Share your work here (Part 2)

No definitely avoid that.

3 Likes

I modified model_summary a little in 11_train_imagenette notebook to:

def model_summary(model, find_all=False):
    xb,yb = get_batch(data.valid_dl, learn)
    mods = find_modules(model, is_lin_layer) if find_all else model.children()
    f = lambda hook,mod,inp,out: print(f'{mod}\n{out.shape}\n------------------------------------------------------------------------------')
    with Hooks(mods, f) as hooks: learn.model(xb)

then did model_summary(learn.model, find_all=True)
now it prints out the modules and the out shape:


Or model_summary(learn.model):

I thought it was helpful to see in one place how the modules were changing the out shape so I thought I’d share it!

2 Likes

Great minds think alike - that’s what the summary in nb 08 does too! :slight_smile:

FYI you can write this more conveniently as:

f'{mod}\n{out.shape}\n{"-"*40}')
2 Likes

Here is a small Medium post summarizing the BERT training using LAMB paper that was introduced during Lecture 11.
As always, corrections and comments improving the style and content are welcome.

1 Like

Hey, tired of reading how everything went right? Want to see a bunch of AC/DC references shoved into an article?

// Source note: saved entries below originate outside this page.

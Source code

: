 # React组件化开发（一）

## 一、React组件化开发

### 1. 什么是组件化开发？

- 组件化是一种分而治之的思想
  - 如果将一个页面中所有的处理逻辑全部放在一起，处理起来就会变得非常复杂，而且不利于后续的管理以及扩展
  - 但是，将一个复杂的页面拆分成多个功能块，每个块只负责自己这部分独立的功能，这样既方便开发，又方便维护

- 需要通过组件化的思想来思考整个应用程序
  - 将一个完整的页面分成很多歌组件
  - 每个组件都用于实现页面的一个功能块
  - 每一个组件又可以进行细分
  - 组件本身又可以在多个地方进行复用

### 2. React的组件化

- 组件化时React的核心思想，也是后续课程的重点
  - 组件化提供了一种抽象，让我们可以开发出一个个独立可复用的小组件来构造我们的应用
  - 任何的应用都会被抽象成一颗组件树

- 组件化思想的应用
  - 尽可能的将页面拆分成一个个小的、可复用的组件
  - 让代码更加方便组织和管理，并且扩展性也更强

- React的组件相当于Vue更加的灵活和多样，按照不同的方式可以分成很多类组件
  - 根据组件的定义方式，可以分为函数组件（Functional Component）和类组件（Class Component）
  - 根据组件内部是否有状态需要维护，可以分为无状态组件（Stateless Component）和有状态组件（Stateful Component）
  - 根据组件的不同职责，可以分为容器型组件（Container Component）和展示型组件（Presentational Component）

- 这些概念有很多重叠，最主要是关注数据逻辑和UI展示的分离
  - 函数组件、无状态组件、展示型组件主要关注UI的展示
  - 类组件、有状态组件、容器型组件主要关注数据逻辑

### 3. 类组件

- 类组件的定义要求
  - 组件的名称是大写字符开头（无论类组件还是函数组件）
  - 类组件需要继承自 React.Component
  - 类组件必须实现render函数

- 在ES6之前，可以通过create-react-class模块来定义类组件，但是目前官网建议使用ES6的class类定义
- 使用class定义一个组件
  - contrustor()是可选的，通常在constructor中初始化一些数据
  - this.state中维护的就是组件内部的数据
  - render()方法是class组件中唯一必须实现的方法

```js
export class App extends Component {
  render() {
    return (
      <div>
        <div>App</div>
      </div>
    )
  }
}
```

Then look no further. I did the Kaggle VSB competition about power lines that went horribly wrong for me, and wrote it up here anyway.

1_kPHzKUQMmJ8Y6c8UtdZu5A
That heatmap can’t be right at all!

4 Likes

TfmsManager: visually tune your transforms

I’ve published a tool to quick visualize and tune a complex chain of data transforms (Audio & Image).



15 Likes

How to have a swift kernel in colab:

3 Likes

Ever since getting into deep learning, and making my first PR to pytorch last year, I’ve been interested in digging into what’s behind the scenes of the python wrappers we use, and understanding more about what’s going on at the GPU level.

The result was my talk " CUDA in your Python: Effective Parallel Programming on the GPU", which I had the chance to present at the PyTexas conference this past weekend.

I would love any feedback on the talk, as I’m giving it again at PyCon in ~3 weeks.

15 Likes

Google colab template (link) - exported stuff taken care of so you can pretend you have a local jupyter with all the prev lessons.

3 Likes

When the development began last fall on Fast.ai 1.0, I decided to try to write my own version in Swift so that I could learn more about how Fast.ai is put together and try to demystify the things that it does as well as learn Pytorch better. Also, it would allow me to continue practicing my Swift skills. Since a couple of the Part 2 lessons are going to be using Swift, I thought I’d share what I’ve created so far for anyone here who is interested. I thought it might be useful for those who want to see how things like callbacks, training loops, closures, etc. can be done in Swift as well as how to run Python and Pytorch code from within Swift. I’ve created a Docker setup for it for ease of installation as well as some examples that can be run. Those are: MNIST, CIFAR-10, Dogs Vs. Cats Redux (Kaggle), Kaggle Planet competition and Pascal VOC 2007. You can also submit the output to Kaggle for the 2 Kaggle competition ones. I’m going to try to add to the readme on how things are architected but for now it just has installation instructions and how to run the examples. Also, unfortunately it only supports CPU for now. Here’s a link to the repo https://github.com/sjaz24/SwiftAI

7 Likes

Thanks @stephenjohnson! Would love to hear if you see anything in our dev_swift notebooks that you think could be improved based on your experiences.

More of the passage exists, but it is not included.